Coming Home
Homecoming. We use this word now and then. To describe a spirit week in high school or college, full of school pride, football games, sparkly dresses, kings and queens.
We use it to talk about soldiers, serving overseas, and making the journey back from war.
Or about the story of a prodigal son, who rebelled and ran far away. Whose shame kept him at a distance. But who was immediately welcomed back home with open, loving arms, covered fully in grace.
I spent the last two weeks traveling to the other side of the world — my first time in Asia. A long-awaited trip.
This trip to Hong Kong was a homecoming for my husband. A trip back to his roots. Back to the first place he ever knew as home. A small apartment, on the third floor of a pink-tiled building. In a village on the outskirts of a city, more vast and dense, than any we’d find here in the States — even The Big Apple.
Banquets and gatherings were planned for our arrival — crispy pork, steamed fish, abalone, noodles, and bao buns — just to name a few of the Chinese dishes we devoured. But this homecoming brought much more than celebration feasts and satisfied stomachs.
This homecoming brought a flood of memories for my husband. Familiar scents. Familiar sounds. Sights he had only been able to, until now, revisit in his dreams. It brought back his native tongue. Hands that held him in his youth. Mannerisms that reappear only in this culture, in this city, in this place.
This homecoming painted a picture of his past, which better painted the present. Shading in the details for me of the journey he and his family have taken to get from there to here. The sacrifices, the risks, the growth. The people, the process, and the hope found along the way.

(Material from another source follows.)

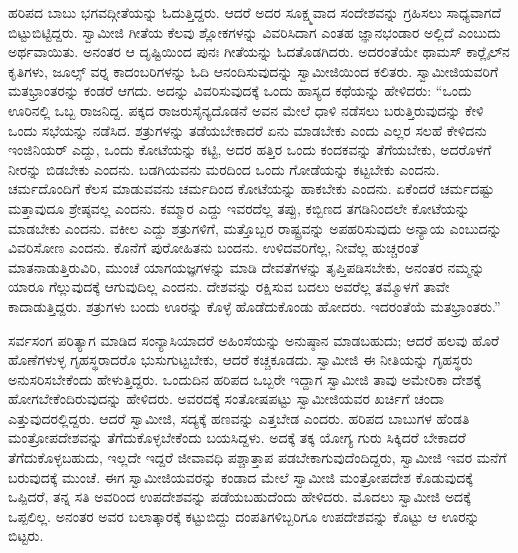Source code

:  ಹರಿಪದ ಬಾಬು ಭಗವದ್ಗೀತೆಯನ್ನು ಓದುತ್ತಿದ್ದರು. ಆದರೆ ಅದರ ಸೂಕ್ಷ್ಮವಾದ ಸಂದೇಶವನ್ನು ಗ್ರಹಿಸಲು ಸಾಧ್ಯವಾಗದೆ ಬಿಟ್ಟುಬಿಟ್ಟಿದ್ದರು. ಸ್ವಾಮೀಜಿ ಗೀತೆಯ ಕೆಲವು ಶ್ಲೋಕಗಳನ್ನು ವಿವರಿಸಿದಾಗ ಎಂತಹ ಜ್ಞಾನಭಂಡಾರ ಅಲ್ಲಿದೆ ಎಂಬುದು ಅರ್ಥವಾಯಿತು. ಅನಂತರ ಆ ದೃಷ್ಟಿಯಿಂದ ಪುನಃ ಗೀತೆಯನ್ನು ಓದತೊಡಗಿದರು. ಅದರಂತೆಯೇ ಥಾಮಸ್ ಕಾರ‍್ಲೈಲ್‍ನ ಕೃತಿಗಳು, ಜೂಲ್ಸ್ ‍ವರ‍್ನ ಕಾದಂಬರಿಗಳನ್ನು ಓದಿ ಆನಂದಿಸುವುದನ್ನು ಸ್ವಾಮೀಜಿಯಿಂದ ಕಲಿತರು. ಸ್ವಾಮೀಜಿಯವರಿಗೆ ಮತಭ್ರಾಂತರನ್ನು ಕಂಡರೆ ಆಗದು. ಅದನ್ನು ವಿವರಿಸುವುದಕ್ಕೆ ಒಂದು ಹಾಸ್ಯದ ಕಥೆಯನ್ನು ಹೇಳಿದರು: “ಒಂದು ಊರಿನಲ್ಲಿ ಒಬ್ಬ ರಾಜನಿದ್ದ. ಪಕ್ಕದ ರಾಜರು\break ಸೈನ್ಯದೊಡನೆ ಅವನ ಮೇಲೆ ಧಾಳಿ ನಡೆಸಲು ಬರುತ್ತಿರುವುದನ್ನು ಕೇಳಿ ಒಂದು ಸಭೆಯನ್ನು ನಡೆಸಿದ. ಶತ್ರುಗಳನ್ನು ತಡೆಯಬೇಕಾದರೆ ಏನು ಮಾಡಬೇಕು ಎಂದು ಎಲ್ಲರ ಸಲಹೆ ಕೇಳಿದನು ಇಂಜಿನಿಯರ್ ಎದ್ದು, ಒಂದು ಕೋಟೆಯನ್ನು ಕಟ್ಟಿ, ಅದರ ಹತ್ತಿರ ಒಂದು ಕಂದಕವನ್ನು ತೆಗೆಯಬೇಕು, ಅದರೊಳಗೆ ನೀರನ್ನು ಬಿಡಬೇಕು ಎಂದನು. ಬಡಗಿಯವನು ಮರದಿಂದ ಒಂದು ಗೋಡೆಯನ್ನು ಕಟ್ಟಬೇಕು ಎಂದನು. ಚರ್ಮದೊಂದಿಗೆ ಕೆಲಸ ಮಾಡುವವನು ಚರ್ಮದಿಂದ ಕೋಟೆಯನ್ನು ಹಾಕಬೇಕು ಎಂದನು. ಏಕೆಂದರೆ ಚರ್ಮದಷ್ಟು ಮತ್ತಾವುದೂ ಶ್ರೇಷ್ಠವಲ್ಲ ಎಂದನು. ಕಮ್ಮಾರ ಎದ್ದು ಇವರದೆಲ್ಲ ತಪ್ಪು, ಕಬ್ಬಿಣದ ತಗಡಿನಿಂದಲೇ ಕೋಟೆಯನ್ನು ಮಾಡಬೇಕು ಎಂದನು. ವಕೀಲ ಎದ್ದು ಶತ್ರುಗಳಿಗೆ, ಮತ್ತೊಬ್ಬರ ರಾಷ್ಟ್ರವನ್ನು ಅಪಹರಿಸುವುದು ಅನ್ಯಾಯ ಎಂಬುದನ್ನು ವಿವರಿಸೋಣ ಎಂದನು. ಕೊನೆಗೆ ಪುರೋಹಿತನು ಬಂದನು. ಉಳಿದವರಿಗೆಲ್ಲ, ನೀವೆಲ್ಲ ಹುಚ್ಚರಂತೆ ಮಾತನಾಡುತ್ತಿರುವಿರಿ, ಮುಂಚೆ ಯಾಗಯಜ್ಞಗಳನ್ನು ಮಾಡಿ ದೇವತೆಗಳನ್ನು ತೃಪ್ತಿಪಡಿಸಬೇಕು, ಅನಂತರ ನಮ್ಮನ್ನು ಯಾರೂ ಗೆಲ್ಲುವುದಕ್ಕೆ ಆಗುವುದಿಲ್ಲ ಎಂದನು. ದೇಶವನ್ನು ರಕ್ಷಿಸುವ ಬದಲು ಅವರೆಲ್ಲ ತಮ್ಮೊಳಗೆ ತಾವೇ ಕಾದಾಡುತ್ತಿದ್ದರು. ಶತ್ರುಗಳು ಬಂದು ಊರನ್ನು ಕೊಳ್ಳೆ ಹೊಡೆದುಕೊಂಡು ಹೋದರು. ಇದರಂತೆಯೆ ಮತಭ್ರಾಂತರು.” 

 ಸರ್ವಸಂಗ ಪರಿತ್ಯಾಗ ಮಾಡಿದ ಸಂನ್ಯಾಸಿಯಾದರೆ ಅಹಿಂಸೆಯನ್ನು ಅನುಷ್ಠಾನ ಮಾಡಬಹುದು; ಆದರೆ ಹಲವು ಹೊರೆ ಹೊಣೆಗಳುಳ್ಳ ಗೃಹಸ್ಥರಾದರೊ ಭುಸುಗುಟ್ಟಬೇಕು, ಆದರೆ ಕಚ್ಚಕೂಡದು. ಸ್ವಾಮೀಜಿ ಈ ನೀತಿಯನ್ನು ಗೃಹಸ್ಥರು ಅನುಸರಿಸಬೇಕೆಂದು ಹೇಳುತ್ತಿದ್ದರು. ಒಂದುದಿನ ಹರಿಪದ ಒಬ್ಬರೇ ಇದ್ದಾಗ ಸ್ವಾಮೀಜಿ ತಾವು ಅಮೇರಿಕಾ ದೇಶಕ್ಕೆ ಹೋಗಬೇಕೆಂದಿರುವುದನ್ನು ಹೇಳಿದರು. ಅವರದಕ್ಕೆ ಸಂತೋಷಪಟ್ಟು ಸ್ವಾಮೀಜಿಯವರ ಖರ್ಚಿಗೆ ಚಂದಾ ಎತ್ತುವುದರಲ್ಲಿದ್ದರು. ಆದರೆ ಸ್ವಾಮೀಜಿ, ಸದ್ಯಕ್ಕೆ ಹಣವನ್ನು ಎತ್ತಬೇಡ ಎಂದರು. ಹರಿಪದ ಬಾಬುಗಳ ಹೆಂಡತಿ ಮಂತ್ರೋಪದೇಶವನ್ನು ತೆಗೆದುಕೊಳ್ಳಬೇಕೆಂದು ಬಯಸಿದ್ದಳು. ಅದಕ್ಕೆ ತಕ್ಕ ಯೋಗ್ಯ ಗುರು ಸಿಕ್ಕಿದರೆ ಬೇಕಾದರೆ ತೆಗೆದುಕೊಳ್ಳಬಹುದು, ಇಲ್ಲದೇ ಇದ್ದರೆ ಜೀವಾವಧಿ ಪಶ್ಚಾತ್ತಾಪ ಪಡಬೇಕಾಗುವುದೆಂದಿದ್ದರು, ಸ್ವಾಮೀಜಿ ಇವರ ಮನೆಗೆ ಬರುವುದಕ್ಕೆ ಮುಂಚೆ. ಈಗ ಸ್ವಾಮೀಜಿಯವರನ್ನು ಕಂಡಾದ ಮೇಲೆ ಸ್ವಾಮೀಜಿ ಮಂತ್ರೋಪದೇಶ ಕೊಡುವುದಕ್ಕೆ ಒಪ್ಪಿದರೆ, ತನ್ನ ಸತಿ ಅವರಿಂದ ಉಪದೇಶವನ್ನು ಪಡೆಯಬಹುದೆಂದು ಹೇಳಿದರು. ಮೊದಲು ಸ್ವಾಮೀಜಿ ಅದಕ್ಕೆ ಒಪ್ಪಲಿಲ್ಲ. ಅನಂತರ ಅವರ ಬಲಾತ್ಕಾರಕ್ಕೆ ಕಟ್ಟುಬಿದ್ದು ದಂಪತಿಗಳಿಬ್ಬರಿಗೂ ಉಪದೇಶವನ್ನು ಕೊಟ್ಟು ಆ ಊರನ್ನು ಬಿಟ್ಟರು.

To watch him come home made me realize the things he had left. Because in fact, to come home means you must have left. Had to say yes to something else — yes to something that took you away in the first place.
It’s okay to go away, to say yes, and make a new home for yourself somewhere. Whether that’s making yourself at home in a new city, in a new job, a new community, a new passion, or a new culture.
But, no matter where you go, there’s something deeply rich in coming back home. Back to your roots. Back to your past. Whether the purpose is to find healing, hope, vision, restoration, or just revisit sweet memories — there is always something waiting for you in the homecoming.
Some of you may be in need of a homecoming. In need of a trip back to your physical home. Back to your family, your past friendships, or relationships. Maybe you need a homecoming back to yourself — back to those parts of you that you’ve forgotten or lost along the way.
Today may you find the courage or hope needed to take the journey back home — in whatever or wherever that might be.